Yes, learn from my mistakes: never trust just one back-up!
So, I did manage to recover an old mystery dinner party. I was able to dust it off, add a couple of extra characters, jiggle it around a little and send it off to a friend of mine for her birthday party.
Then my eye was caught by an old blog I had written for Moodscope. It was published on Wednesday 28th January 2015: As the Daffodils Fade. I opened it and began to read.
In it I talk, as so often, about my feelings of futility and difficulties in setting goals when I can never achieve them. I talked of three very specific goals I hoped to achieve by Easter 2015.
I wanted to:
• Lose 20lb of the 35lb I needed to lose to get to a healthy weight.

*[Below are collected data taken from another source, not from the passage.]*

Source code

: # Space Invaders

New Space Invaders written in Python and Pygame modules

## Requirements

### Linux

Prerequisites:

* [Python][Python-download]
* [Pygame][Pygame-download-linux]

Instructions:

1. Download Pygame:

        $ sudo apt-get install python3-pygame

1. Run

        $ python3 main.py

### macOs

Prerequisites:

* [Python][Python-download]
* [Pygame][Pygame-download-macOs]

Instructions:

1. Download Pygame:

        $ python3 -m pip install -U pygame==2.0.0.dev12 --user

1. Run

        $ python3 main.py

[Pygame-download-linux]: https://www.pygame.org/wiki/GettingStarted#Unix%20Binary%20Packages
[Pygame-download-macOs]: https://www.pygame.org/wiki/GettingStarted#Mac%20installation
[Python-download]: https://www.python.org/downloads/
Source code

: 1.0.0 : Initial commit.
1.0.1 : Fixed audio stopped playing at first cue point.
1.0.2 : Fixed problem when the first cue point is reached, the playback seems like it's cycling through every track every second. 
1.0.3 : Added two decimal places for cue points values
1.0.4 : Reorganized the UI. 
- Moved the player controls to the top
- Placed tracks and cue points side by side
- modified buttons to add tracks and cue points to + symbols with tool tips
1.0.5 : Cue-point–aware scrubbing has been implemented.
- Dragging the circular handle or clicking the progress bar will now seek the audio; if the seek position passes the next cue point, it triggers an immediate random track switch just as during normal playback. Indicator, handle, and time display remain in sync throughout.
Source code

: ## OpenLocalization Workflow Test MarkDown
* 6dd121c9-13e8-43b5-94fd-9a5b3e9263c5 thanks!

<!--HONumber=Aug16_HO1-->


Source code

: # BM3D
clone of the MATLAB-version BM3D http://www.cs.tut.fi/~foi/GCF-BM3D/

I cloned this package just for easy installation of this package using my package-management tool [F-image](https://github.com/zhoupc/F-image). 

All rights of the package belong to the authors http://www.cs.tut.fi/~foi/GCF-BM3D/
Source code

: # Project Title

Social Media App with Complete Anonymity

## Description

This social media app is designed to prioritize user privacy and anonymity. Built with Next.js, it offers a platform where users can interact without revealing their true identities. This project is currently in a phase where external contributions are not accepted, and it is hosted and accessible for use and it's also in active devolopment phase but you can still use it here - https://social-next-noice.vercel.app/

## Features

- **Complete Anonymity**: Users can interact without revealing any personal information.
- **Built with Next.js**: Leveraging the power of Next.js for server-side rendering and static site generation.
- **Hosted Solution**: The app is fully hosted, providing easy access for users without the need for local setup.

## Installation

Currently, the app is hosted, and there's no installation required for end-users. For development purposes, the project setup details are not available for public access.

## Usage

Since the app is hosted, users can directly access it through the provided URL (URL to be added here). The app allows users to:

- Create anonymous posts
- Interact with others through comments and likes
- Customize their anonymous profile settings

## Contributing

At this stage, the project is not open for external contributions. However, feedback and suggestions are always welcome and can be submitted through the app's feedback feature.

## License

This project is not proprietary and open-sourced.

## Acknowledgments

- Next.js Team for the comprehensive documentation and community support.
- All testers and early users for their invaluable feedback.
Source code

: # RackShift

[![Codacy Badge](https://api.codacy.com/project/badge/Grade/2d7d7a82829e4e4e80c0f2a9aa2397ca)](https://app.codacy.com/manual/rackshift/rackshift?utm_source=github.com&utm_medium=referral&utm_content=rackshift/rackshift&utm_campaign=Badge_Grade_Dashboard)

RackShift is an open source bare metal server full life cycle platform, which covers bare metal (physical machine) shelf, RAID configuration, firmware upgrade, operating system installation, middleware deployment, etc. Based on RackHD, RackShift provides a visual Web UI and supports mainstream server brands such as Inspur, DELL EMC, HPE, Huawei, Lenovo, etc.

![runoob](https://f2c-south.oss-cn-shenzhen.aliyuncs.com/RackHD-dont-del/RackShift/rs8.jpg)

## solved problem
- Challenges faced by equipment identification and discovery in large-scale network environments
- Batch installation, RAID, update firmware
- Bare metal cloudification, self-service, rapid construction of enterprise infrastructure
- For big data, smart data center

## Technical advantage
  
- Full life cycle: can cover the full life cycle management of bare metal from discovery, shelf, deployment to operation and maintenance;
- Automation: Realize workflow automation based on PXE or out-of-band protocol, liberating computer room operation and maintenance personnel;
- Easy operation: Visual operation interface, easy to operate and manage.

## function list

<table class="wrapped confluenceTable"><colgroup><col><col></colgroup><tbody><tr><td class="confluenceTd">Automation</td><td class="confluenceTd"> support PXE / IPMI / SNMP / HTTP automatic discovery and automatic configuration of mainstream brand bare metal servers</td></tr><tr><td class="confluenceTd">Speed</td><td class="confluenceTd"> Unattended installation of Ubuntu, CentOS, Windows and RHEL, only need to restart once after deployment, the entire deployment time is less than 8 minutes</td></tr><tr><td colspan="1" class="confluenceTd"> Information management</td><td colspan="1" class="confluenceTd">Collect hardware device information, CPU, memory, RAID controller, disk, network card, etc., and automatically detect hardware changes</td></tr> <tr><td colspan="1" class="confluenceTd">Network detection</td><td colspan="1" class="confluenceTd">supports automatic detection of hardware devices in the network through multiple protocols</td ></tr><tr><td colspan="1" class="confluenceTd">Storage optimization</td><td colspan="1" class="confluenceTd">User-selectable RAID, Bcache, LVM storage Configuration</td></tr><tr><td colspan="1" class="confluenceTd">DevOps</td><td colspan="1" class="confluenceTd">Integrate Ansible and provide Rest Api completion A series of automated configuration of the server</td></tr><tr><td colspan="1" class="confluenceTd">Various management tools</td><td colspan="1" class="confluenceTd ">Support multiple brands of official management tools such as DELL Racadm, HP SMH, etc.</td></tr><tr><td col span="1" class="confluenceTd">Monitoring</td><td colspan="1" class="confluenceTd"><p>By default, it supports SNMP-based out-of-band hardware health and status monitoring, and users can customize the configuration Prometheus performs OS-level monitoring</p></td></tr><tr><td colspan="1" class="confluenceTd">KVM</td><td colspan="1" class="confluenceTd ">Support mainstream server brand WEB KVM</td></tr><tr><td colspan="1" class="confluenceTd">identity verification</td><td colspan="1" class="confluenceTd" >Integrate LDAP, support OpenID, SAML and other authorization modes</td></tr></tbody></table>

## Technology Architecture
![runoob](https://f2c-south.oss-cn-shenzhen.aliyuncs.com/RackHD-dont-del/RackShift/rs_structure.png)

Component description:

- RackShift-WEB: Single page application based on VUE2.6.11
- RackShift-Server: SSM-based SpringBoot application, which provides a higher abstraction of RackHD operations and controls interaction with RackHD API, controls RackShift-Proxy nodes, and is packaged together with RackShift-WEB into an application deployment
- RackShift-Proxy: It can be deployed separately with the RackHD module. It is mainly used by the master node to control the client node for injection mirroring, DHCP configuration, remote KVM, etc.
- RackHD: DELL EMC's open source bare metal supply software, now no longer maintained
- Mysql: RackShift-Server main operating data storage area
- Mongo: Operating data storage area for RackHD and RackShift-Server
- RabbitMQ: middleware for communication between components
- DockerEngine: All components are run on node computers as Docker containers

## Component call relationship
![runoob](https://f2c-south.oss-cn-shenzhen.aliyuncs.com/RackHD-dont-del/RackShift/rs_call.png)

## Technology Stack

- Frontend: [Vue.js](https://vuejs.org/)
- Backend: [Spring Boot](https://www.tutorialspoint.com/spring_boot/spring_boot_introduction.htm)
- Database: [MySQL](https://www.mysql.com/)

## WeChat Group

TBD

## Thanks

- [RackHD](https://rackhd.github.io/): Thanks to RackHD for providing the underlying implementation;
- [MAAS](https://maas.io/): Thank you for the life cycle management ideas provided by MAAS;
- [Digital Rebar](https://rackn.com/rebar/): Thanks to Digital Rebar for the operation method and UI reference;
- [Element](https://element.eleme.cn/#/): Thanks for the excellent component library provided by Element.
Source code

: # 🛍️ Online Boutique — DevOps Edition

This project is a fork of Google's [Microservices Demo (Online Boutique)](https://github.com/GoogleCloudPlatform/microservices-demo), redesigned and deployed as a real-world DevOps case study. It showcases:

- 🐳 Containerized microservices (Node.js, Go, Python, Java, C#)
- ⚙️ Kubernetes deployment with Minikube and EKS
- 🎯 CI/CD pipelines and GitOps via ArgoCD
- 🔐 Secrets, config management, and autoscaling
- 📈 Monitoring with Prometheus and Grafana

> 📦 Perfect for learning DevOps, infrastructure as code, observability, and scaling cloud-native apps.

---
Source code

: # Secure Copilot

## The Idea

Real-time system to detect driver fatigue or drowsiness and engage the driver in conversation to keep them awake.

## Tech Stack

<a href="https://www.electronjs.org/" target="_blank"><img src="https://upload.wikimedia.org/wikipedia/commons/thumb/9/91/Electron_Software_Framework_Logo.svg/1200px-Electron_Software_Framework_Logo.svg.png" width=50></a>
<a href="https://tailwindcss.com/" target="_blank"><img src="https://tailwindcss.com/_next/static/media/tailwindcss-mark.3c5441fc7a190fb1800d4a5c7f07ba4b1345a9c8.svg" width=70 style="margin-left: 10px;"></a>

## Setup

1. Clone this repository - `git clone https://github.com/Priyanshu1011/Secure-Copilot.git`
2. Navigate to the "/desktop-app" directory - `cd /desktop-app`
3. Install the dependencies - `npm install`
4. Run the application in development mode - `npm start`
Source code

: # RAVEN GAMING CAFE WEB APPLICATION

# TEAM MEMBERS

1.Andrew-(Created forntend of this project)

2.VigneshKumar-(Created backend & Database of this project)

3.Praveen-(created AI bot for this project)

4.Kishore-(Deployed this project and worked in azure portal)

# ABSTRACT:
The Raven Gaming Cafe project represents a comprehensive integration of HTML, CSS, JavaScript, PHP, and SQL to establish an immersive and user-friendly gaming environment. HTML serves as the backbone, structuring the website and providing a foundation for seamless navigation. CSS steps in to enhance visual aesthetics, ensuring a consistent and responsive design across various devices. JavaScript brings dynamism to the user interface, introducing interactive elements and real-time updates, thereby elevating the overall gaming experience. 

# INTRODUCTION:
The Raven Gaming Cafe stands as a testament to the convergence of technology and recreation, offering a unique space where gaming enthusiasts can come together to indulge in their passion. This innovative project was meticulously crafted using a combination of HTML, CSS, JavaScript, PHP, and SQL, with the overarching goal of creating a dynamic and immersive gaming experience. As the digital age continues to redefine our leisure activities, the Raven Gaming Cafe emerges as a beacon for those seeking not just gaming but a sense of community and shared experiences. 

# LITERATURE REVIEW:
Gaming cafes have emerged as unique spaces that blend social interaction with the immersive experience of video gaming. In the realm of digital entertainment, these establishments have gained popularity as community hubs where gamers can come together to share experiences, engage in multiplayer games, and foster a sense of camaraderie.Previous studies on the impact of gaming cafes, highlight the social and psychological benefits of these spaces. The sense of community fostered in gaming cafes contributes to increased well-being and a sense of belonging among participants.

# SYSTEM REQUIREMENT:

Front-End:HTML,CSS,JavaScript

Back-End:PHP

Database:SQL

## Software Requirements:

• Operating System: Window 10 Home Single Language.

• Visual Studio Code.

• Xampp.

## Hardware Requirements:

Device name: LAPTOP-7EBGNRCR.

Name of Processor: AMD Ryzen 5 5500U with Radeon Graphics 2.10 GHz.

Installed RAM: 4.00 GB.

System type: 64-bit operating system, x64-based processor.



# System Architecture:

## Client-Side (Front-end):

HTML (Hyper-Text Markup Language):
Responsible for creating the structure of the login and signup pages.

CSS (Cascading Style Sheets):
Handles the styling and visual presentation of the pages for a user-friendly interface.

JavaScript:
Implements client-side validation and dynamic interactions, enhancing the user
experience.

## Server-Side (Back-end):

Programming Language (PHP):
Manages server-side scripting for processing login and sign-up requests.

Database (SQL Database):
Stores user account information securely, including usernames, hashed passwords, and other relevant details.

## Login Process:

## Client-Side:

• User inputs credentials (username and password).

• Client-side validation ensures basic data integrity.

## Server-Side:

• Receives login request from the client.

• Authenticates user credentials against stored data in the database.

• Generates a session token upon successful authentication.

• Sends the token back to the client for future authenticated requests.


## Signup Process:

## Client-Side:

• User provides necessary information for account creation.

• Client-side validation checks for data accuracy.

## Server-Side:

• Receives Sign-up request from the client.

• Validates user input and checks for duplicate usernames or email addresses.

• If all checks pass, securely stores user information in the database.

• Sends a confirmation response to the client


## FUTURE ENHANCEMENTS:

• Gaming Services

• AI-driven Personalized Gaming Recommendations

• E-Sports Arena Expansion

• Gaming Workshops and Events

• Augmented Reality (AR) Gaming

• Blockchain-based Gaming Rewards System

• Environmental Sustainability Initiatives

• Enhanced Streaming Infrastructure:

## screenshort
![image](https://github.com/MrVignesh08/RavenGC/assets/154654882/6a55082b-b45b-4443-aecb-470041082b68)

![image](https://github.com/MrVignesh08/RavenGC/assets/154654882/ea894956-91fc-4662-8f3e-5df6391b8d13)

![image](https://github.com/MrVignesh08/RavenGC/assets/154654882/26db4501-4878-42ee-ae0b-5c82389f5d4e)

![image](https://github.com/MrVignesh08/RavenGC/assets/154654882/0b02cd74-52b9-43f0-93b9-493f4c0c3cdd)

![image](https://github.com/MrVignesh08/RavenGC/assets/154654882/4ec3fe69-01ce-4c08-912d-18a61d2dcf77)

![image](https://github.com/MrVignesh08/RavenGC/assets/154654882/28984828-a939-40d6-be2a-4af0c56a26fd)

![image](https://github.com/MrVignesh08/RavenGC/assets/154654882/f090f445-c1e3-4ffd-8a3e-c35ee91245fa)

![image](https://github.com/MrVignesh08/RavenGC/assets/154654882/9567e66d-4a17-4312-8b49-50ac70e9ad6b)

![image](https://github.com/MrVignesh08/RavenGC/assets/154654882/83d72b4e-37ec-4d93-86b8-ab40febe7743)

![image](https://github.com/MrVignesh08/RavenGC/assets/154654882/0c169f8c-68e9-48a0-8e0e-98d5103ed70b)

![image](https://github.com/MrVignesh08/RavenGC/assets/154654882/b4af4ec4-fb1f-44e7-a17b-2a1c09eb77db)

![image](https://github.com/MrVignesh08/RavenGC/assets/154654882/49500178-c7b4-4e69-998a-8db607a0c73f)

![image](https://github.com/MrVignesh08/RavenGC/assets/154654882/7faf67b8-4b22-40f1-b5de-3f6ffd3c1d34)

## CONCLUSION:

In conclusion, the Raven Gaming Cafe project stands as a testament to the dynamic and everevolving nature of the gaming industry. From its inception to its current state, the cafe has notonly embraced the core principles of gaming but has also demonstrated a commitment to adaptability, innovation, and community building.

• Finish (start) my second novel.
• Book a flight to see my dear friend who had moved to the Georgia, USA, five years previously.
I don't think I achieved any of these by Easter 2015. I am sure I felt a failure and totally inadequate – as I so often do. I probably didn't hit them by Easter 2016.
But, as I read those words last night, I realised something.
It's now October 2018, and I have:
• Lost 25lbs: I am only 10lbs away from the top of my healthy weight range.
• Finished that second novel and am halfway through the third.
• Just come back from visiting my friend for the second time. The first time was Georgia; this time, Washington DC.
So, I didn't get these things done by April 2015 – it took three and a half years longer; and I am grateful to have been given those extra three and a half years – but I did them.
There is power in writing down goals and putting them out there, so others can see what you intend.
My team leader is number one in my company. She attributes her success to a number of things, but one of them is setting goals - she wanted to be the best, and now she is.
She shared the "secrets of her success" with us at the recent company conference. But it was that she sets goals which struck me - let's be honest, every "successful" person says they set goals – it was her next words.
"It doesn't matter if you fail!" she said, passion in her voice. "What matters is that you're nearer to the goal than you would have been if you hadn't set in the first place!"
She's right.
So, I have some new goals. I may not reach them in the time-frame I want. But – I will get there.
And you will too. What do you want to do?
For me: I want to get to that healthy weight, finish the series of five novels and - Australia, here I come!